[WORK REQUIRED] Lines containing the word "terminal": say how many there are in the listing, with only the number as the answer.
=== THE RECORDS ===
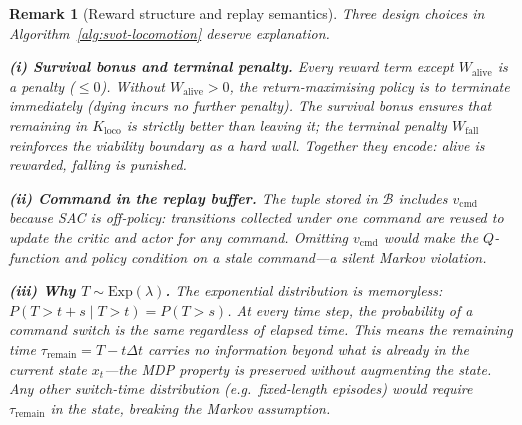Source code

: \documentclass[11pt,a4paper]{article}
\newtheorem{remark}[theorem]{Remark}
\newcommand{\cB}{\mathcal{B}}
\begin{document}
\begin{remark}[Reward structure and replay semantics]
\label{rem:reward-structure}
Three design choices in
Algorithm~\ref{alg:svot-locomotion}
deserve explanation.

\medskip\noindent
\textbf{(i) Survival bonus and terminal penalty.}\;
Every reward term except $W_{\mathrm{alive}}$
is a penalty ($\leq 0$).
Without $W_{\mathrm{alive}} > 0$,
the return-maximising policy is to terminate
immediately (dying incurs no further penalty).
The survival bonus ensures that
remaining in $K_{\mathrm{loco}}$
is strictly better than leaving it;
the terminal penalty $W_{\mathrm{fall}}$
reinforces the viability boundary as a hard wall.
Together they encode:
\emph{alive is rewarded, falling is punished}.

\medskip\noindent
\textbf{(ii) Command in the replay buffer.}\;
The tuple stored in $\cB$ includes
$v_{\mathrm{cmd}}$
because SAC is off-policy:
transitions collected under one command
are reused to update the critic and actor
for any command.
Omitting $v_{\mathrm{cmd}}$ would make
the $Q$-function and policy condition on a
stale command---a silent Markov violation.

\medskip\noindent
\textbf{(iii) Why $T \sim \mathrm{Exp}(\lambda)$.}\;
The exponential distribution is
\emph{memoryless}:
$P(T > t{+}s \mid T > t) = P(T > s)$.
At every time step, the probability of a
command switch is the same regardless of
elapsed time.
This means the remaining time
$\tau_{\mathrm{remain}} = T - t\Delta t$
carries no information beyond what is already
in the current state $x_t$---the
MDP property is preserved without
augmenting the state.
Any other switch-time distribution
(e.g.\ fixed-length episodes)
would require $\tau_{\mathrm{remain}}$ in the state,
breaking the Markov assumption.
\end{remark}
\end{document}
===
=== THE RECORDS ===
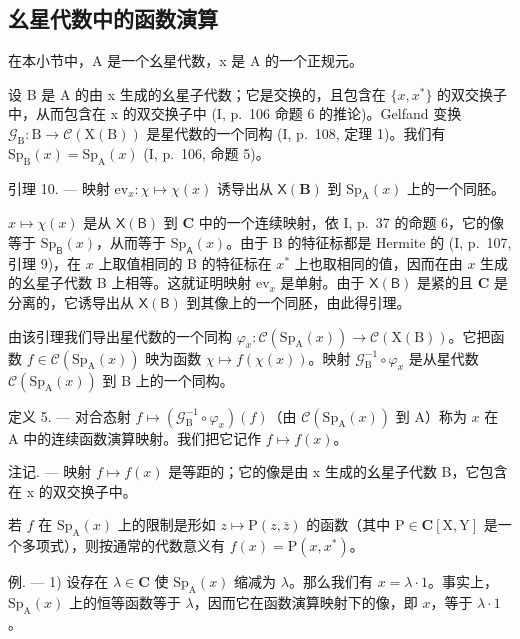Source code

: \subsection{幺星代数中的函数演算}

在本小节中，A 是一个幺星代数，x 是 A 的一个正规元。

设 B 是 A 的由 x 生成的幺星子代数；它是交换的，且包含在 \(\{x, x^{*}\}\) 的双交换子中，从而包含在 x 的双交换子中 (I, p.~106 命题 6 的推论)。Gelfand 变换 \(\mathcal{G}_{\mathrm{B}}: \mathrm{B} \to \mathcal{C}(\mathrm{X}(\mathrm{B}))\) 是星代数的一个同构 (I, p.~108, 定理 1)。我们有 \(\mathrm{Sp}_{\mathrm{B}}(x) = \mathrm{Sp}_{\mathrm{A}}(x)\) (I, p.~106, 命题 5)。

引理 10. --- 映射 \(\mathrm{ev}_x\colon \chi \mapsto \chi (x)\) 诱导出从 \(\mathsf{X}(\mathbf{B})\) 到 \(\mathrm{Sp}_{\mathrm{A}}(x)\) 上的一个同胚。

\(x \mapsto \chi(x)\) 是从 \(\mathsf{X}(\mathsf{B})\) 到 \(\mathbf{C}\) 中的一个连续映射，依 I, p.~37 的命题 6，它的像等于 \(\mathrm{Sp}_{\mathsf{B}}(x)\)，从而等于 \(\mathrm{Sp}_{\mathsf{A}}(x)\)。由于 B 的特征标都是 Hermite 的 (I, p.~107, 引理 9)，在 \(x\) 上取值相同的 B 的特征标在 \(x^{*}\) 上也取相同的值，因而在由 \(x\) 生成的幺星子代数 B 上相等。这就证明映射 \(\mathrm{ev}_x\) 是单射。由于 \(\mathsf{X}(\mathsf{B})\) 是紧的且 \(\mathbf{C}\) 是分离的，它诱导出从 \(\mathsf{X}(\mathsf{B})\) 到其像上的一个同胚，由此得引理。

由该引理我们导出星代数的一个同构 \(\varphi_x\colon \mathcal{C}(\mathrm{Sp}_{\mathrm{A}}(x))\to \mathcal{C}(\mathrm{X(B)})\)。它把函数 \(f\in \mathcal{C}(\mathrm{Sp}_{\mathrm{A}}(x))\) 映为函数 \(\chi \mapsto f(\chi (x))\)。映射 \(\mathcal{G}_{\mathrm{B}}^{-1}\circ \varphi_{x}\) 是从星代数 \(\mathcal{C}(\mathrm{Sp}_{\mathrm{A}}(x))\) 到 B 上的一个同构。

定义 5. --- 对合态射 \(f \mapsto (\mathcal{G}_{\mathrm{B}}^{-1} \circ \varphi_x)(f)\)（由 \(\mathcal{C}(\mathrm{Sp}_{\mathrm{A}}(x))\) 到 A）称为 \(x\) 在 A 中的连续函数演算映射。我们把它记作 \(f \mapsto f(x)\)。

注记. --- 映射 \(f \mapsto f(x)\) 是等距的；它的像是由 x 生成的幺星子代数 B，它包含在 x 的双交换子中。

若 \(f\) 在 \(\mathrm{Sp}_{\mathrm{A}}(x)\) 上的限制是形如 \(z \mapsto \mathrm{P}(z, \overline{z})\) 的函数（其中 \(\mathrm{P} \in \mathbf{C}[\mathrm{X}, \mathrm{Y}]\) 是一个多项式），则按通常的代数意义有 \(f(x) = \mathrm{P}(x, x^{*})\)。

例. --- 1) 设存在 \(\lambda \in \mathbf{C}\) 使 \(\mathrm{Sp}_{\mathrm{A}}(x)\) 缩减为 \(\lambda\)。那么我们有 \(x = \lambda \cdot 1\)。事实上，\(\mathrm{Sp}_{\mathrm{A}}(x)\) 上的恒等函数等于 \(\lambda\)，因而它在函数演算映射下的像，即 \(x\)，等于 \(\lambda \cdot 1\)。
===
=== THE RECORDS ===
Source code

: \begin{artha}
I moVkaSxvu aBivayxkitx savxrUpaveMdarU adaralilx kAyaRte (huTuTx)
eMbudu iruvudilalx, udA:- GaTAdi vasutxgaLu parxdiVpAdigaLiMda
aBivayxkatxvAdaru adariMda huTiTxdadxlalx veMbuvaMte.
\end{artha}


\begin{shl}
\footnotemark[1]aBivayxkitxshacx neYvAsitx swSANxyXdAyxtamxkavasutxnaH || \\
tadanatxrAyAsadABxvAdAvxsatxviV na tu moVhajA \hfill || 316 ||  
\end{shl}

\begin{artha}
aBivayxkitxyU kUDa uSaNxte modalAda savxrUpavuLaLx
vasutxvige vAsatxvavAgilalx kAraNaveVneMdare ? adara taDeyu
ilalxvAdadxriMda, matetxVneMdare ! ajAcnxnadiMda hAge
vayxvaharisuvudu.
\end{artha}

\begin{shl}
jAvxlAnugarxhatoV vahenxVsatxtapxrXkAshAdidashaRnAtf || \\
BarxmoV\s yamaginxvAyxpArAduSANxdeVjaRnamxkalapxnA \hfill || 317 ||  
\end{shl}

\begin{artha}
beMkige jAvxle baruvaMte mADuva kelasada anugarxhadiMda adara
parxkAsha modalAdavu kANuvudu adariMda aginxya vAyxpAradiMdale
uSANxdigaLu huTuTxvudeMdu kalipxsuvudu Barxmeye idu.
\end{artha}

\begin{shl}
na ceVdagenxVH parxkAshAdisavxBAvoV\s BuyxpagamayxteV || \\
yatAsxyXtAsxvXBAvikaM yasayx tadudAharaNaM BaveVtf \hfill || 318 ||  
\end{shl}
===
[RESPONSE AREA] 2